## TASK DESCRIPTION:
What you return should be the lines of the data containing "something", each in full.

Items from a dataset
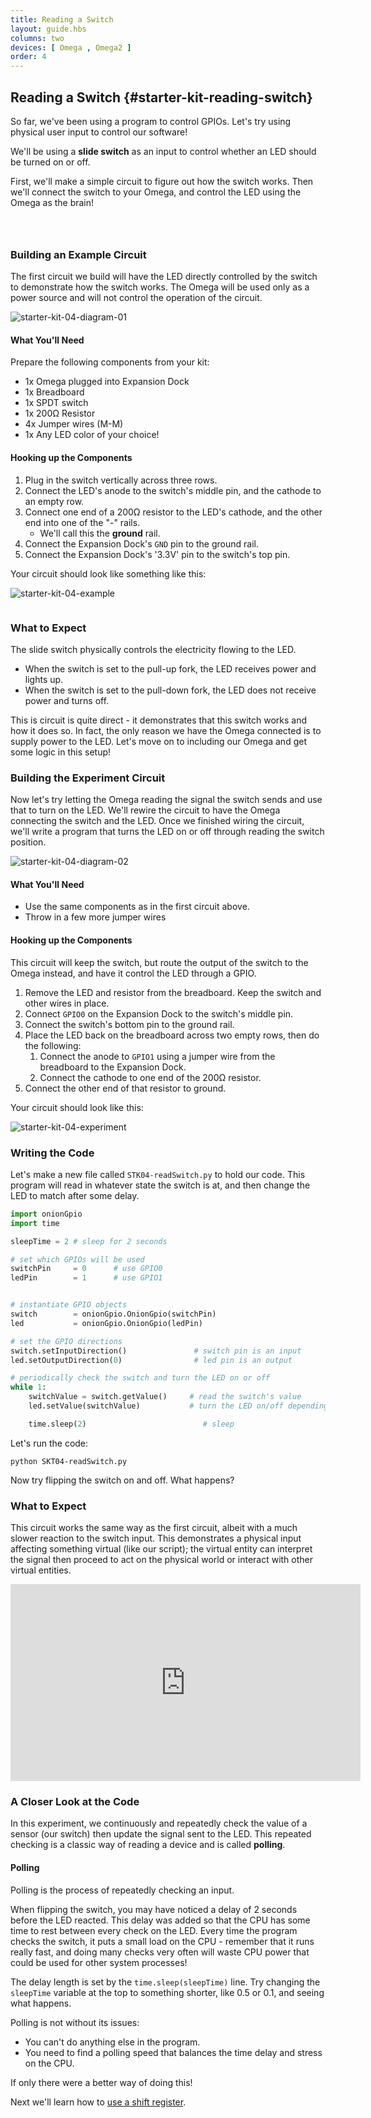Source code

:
 ```yaml
---
title: Reading a Switch
layout: guide.hbs
columns: two
devices: [ Omega , Omega2 ]
order: 4
---
```


## Reading a Switch {#starter-kit-reading-switch}

<!-- // intro to this experiment:
//  * so far, we've been using a program to control GPIOs, lets have some physical, user input controlling our software
//  * will be using a slide switch as input for our program, it will control whether an LED is on or off -->

So far, we've been using a program to control GPIOs. Let's try using physical user input to control our software!

We'll be using a **slide switch** as an input to control whether an LED should be turned on or off.

First, we'll make a simple circuit to figure out how the switch works. Then we'll connect the switch to your Omega, and control the LED using the Omega as the brain!

<!-- gpio input -->
```{r child = '../../shared/gpio-input.md'}
```


<!-- switches -->
```{r child = '../../shared/switches.md'}
```

<!-- slide switches -->
```{r child = '../../shared/switches-slide-switch.md'}
```

### Building an Example Circuit

<!-- // diagram, general description of what the circuit does/the purpose
// circuit 1: switch controls turning an LED on and off to illustrate how the slide switch works
// spdt switch (one side is pull-up, other side is pull-down) connected to an led -->

The first circuit we build will have the LED directly controlled by the switch to demonstrate how the switch works. The Omega will be used only as a power source and will not control the operation of the circuit.

<!-- // DONE: circuit diagram, see paper notes -->
![starter-kit-04-diagram-01](https://raw.githubusercontent.com/OnionIoT/Onion-Docs/master/Omega2/Kit-Guides/Starter/diagrams/04-01-circuit-diagram.png)


#### What You'll Need

Prepare the following components from your kit:

* 1x Omega plugged into Expansion Dock
* 1x Breadboard
* 1x SPDT switch
* 1x 200Ω Resistor
* 4x Jumper wires (M-M)
* 1x Any LED color of your choice!

#### Hooking up the Components

<!-- // step by step guide of how to hook up the components
//  * how to connect one side of the switch to gnd and one to vcc
//  * connect the switchable part to the led -->

1. Plug in the switch vertically across three rows.
1. Connect the LED's anode to the switch's middle pin, and the cathode to an empty row.
1. Connect one end of a 200Ω resistor to the LED's cathode, and the other end into one of the "-" rails.
    * We'll call this the **ground** rail.
1. Connect the Expansion Dock's `GND` pin to the ground rail.
1. Connect the Expansion Dock's '3.3V' pin to the switch's top pin.

Your circuit should look like something like this:

<!-- // DONE: photo of example circuit -->

![starter-kit-04-example](https://raw.githubusercontent.com/OnionIoT/Onion-Docs/master/Omega2/Kit-Guides/Starter/img/04-example-circuit.jpg)

```{r child ='../../shared/wiring-precautions.md'}
```


### What to Expect


The slide switch physically controls the electricity flowing to the LED.

* When the switch is set to the pull-up fork, the LED receives power and lights up.
* When the switch is set to the pull-down fork, the LED does not receive power and turns off.

This is circuit is quite direct - it demonstrates that this switch works and how it does so. In fact, the only reason we have the Omega connected is to supply power to the LED. Let's move on to including our Omega and get some logic in this setup!


### Building the Experiment Circuit

Now let's try letting the Omega reading the signal the switch sends and use that to turn on the LED. We'll rewire the circuit to have the Omega connecting the switch and the LED. Once we finished wiring the circuit, we'll write a program that turns the LED on or off through reading the switch position.

<!-- // DONE: IMAGE CIRCUIT DIAGRAM of experiment -->
![starter-kit-04-diagram-02](https://raw.githubusercontent.com/OnionIoT/Onion-Docs/master/Omega2/Kit-Guides/Starter/diagrams/04-02-circuit-diagram.png)

#### What You'll Need

* Use the same components as in the first circuit above.
* Throw in a few more jumper wires

#### Hooking up the Components

This circuit will keep the switch, but route the output of the switch to the Omega instead, and have it control the LED through a GPIO.

1. Remove the LED and resistor from the breadboard. Keep the switch and other wires in place.
1. Connect `GPIO0` on the Expansion Dock to the switch's middle pin.
1. Connect the switch's bottom pin to the ground rail.
1. Place the LED back on the breadboard across two empty rows, then do the following:
    1. Connect the anode to `GPIO1` using a jumper wire from the breadboard to the Expansion Dock.
    1. Connect the cathode to one end of the 200Ω resistor.
1. Connect the other end of that resistor to ground.

Your circuit should look like this:

<!-- // DONE: photo of experiment circuit-->
![starter-kit-04-experiment](https://raw.githubusercontent.com/OnionIoT/Onion-Docs/master/Omega2/Kit-Guides/Starter/img/04-experiment-circuit.jpg)

### Writing the Code

Let's make a new file called `STK04-readSwitch.py` to hold our code. This program will read in whatever state the switch is at, and then change the LED to match after some delay.

``` python
import onionGpio
import time

sleepTime = 2 # sleep for 2 seconds

# set which GPIOs will be used
switchPin     = 0      # use GPIO0
ledPin        = 1      # use GPIO1


# instantiate GPIO objects
switch        = onionGpio.OnionGpio(switchPin)
led           = onionGpio.OnionGpio(ledPin)

# set the GPIO directions
switch.setInputDirection()               # switch pin is an input
led.setOutputDirection(0)                # led pin is an output

# periodically check the switch and turn the LED on or off
while 1:
    switchValue = switch.getValue()     # read the switch's value
    led.setValue(switchValue)           # turn the LED on/off depending on the switch

    time.sleep(2)                          # sleep
```

Let's run the code:

```
python SKT04-readSwitch.py
```

Now try flipping the switch on and off. What happens?

### What to Expect

This circuit works the same way as the first circuit, albeit with a much slower reaction to the switch input. This demonstrates a physical input affecting something virtual (like our script); the virtual entity can interpret the signal then proceed to act on the physical world or interact with other virtual entities.

<!-- DONE: GIF -->
<iframe width="560" height="315" src="https://www.youtube.com/embed/ZJyr4UcxJck" frameborder="0" allowfullscreen></iframe>

### A Closer Look at the Code

In this experiment, we continuously and repeatedly check the value of a sensor (our switch) then update the signal sent to the LED. This repeated checking is a classic way of reading a device and is called **polling**.

#### Polling

Polling is the process of repeatedly checking an input.

When flipping the switch, you may have noticed a delay of 2 seconds before the LED reacted. This delay was added so that the CPU has some time to rest between every check on the LED. Every time the program checks the switch, it puts a small load on the CPU - remember that it runs really fast, and doing many checks very often will waste CPU power that could be used for other system processes!

The delay length is set by the `time.sleep(sleepTime)` line. Try changing the `sleepTime` variable at the top to something shorter, like 0.5 or 0.1, and seeing what happens.

Polling is not without its issues:

* You can't do anything else in the program.
* You need to find a polling speed that balances the time delay and stress on the CPU.

If only there were a better way of doing this!

<!-- TODO: FUTURE: link to reading push button; edge detection is not ready yet -->
Next we'll learn how to [use a shift register](#starter-kit-using-shift-register).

## RESPONSE TO THE TASK:
Your circuit should look like something like this:
This circuit works the same way as the first circuit, albeit with a much slower reaction to the switch input. This demonstrates a physical input affecting something virtual (like our script); the virtual entity can interpret the signal then proceed to act on the physical world or interact with other virtual entities.
The delay length is set by the `time.sleep(sleepTime)` line. Try changing the `sleepTime` variable at the top to something shorter, like 0.5 or 0.1, and seeing what happens.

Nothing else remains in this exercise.